[[ Listed records open ]]
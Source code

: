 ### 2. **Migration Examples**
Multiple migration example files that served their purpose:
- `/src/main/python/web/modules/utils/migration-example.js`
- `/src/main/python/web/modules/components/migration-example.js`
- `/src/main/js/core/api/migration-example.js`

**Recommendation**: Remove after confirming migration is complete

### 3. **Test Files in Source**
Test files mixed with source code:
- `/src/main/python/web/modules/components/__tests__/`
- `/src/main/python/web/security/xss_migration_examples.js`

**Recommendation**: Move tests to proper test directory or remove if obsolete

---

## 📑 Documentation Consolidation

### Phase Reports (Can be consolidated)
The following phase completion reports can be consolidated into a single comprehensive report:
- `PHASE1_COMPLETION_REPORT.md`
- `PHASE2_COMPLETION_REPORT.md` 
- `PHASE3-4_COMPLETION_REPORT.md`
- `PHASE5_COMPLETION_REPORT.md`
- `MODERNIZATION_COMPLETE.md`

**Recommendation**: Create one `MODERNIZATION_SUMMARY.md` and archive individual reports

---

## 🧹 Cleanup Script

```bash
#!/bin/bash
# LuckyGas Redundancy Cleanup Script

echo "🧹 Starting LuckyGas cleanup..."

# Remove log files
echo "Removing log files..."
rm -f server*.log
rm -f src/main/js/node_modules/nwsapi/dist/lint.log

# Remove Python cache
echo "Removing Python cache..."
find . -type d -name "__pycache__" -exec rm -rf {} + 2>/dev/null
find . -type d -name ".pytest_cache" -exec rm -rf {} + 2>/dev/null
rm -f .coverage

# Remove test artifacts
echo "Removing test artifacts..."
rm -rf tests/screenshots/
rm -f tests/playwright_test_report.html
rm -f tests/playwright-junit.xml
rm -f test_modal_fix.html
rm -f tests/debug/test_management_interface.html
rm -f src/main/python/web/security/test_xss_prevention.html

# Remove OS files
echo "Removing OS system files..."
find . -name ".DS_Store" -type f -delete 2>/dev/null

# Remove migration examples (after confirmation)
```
[[ Listed records closed ]]
[[ Listed records open ]]
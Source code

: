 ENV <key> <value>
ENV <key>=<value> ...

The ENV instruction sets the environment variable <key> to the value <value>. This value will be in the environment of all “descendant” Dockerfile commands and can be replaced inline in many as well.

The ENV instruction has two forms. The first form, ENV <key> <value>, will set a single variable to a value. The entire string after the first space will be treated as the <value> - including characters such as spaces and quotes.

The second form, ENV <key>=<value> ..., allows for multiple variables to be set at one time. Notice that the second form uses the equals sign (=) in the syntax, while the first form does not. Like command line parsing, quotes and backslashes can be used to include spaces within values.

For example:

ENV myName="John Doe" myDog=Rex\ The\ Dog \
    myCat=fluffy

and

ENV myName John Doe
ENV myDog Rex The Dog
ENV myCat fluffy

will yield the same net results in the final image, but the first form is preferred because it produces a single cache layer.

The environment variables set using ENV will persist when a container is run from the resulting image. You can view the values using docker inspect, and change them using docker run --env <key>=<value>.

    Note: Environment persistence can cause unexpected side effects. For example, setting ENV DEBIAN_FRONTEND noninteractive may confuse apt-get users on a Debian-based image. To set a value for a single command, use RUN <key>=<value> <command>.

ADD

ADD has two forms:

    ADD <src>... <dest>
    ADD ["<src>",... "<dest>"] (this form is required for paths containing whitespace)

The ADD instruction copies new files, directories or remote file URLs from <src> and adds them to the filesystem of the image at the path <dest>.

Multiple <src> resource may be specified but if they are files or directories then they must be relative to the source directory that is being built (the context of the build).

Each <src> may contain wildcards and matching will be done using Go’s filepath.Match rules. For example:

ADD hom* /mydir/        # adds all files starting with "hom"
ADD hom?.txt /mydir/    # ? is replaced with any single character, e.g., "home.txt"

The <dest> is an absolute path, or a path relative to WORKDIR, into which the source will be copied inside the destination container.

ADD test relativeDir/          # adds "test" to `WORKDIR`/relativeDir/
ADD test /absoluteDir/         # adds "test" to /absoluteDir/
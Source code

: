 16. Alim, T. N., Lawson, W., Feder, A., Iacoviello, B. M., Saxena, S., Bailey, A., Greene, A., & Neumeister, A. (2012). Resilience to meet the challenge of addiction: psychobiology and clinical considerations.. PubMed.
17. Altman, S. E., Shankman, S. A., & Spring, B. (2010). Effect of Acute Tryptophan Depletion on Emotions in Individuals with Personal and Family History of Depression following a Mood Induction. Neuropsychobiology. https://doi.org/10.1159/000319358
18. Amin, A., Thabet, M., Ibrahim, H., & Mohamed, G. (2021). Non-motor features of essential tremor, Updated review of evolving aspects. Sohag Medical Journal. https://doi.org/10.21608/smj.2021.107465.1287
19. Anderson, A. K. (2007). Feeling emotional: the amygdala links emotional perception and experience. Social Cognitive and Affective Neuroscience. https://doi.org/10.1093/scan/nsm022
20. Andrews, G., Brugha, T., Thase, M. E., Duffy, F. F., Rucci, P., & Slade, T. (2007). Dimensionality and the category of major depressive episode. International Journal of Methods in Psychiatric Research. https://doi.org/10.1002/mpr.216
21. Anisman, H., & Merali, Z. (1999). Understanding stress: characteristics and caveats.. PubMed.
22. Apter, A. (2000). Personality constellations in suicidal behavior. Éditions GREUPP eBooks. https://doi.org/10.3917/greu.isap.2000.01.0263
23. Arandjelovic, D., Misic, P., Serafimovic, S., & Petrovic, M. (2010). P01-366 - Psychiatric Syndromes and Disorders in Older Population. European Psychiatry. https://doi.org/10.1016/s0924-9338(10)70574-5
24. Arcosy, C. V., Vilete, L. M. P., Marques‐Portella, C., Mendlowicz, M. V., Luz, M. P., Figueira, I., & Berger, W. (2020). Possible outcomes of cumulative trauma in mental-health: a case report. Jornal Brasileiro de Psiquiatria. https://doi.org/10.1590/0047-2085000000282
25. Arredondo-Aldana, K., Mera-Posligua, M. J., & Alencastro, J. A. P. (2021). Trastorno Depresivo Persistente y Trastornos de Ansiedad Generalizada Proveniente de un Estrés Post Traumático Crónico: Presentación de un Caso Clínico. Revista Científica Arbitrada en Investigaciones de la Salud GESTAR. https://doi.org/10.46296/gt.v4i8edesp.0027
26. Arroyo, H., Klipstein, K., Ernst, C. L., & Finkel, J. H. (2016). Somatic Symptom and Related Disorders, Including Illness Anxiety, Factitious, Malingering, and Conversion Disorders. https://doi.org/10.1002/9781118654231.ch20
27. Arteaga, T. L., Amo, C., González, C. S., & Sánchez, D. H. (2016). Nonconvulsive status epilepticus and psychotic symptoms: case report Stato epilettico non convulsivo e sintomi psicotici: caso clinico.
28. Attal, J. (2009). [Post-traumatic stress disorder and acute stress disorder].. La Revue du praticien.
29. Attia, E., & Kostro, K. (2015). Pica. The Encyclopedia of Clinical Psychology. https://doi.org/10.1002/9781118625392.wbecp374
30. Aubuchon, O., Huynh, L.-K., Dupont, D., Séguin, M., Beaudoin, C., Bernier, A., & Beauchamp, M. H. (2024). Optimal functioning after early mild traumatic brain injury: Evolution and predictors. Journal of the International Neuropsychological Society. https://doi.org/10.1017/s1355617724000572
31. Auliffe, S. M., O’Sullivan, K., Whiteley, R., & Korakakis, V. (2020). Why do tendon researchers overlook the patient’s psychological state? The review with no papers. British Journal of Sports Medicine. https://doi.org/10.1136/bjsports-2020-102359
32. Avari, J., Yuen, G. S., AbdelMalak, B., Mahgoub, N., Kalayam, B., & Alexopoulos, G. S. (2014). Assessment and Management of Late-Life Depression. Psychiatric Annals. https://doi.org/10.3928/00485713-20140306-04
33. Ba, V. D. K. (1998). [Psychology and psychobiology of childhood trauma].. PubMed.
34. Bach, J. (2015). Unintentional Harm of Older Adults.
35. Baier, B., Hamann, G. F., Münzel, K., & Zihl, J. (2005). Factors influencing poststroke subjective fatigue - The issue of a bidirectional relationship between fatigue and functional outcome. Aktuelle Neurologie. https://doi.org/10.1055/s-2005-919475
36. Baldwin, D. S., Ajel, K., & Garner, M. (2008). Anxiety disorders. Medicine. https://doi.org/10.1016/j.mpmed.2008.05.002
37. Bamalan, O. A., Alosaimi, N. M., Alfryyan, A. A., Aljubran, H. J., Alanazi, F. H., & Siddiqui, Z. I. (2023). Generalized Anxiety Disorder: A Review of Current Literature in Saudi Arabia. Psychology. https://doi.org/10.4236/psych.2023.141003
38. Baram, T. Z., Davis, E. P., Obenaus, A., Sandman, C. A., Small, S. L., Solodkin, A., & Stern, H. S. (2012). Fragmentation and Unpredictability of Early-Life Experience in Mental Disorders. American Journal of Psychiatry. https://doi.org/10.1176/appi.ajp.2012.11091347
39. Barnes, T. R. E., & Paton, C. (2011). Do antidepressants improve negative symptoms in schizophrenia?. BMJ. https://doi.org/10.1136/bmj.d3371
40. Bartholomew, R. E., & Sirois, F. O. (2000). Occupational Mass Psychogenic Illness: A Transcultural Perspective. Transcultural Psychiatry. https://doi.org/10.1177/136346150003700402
[[ Listed records closed ]]
* [Task instructions]:
Please filter the entries above down to the lines holding "exec" and copy them.

* [Solution for this exercise]:
find . -type d -name "__pycache__" -exec rm -rf {} + 2>/dev/null
find . -type d -name ".pytest_cache" -exec rm -rf {} + 2>/dev/null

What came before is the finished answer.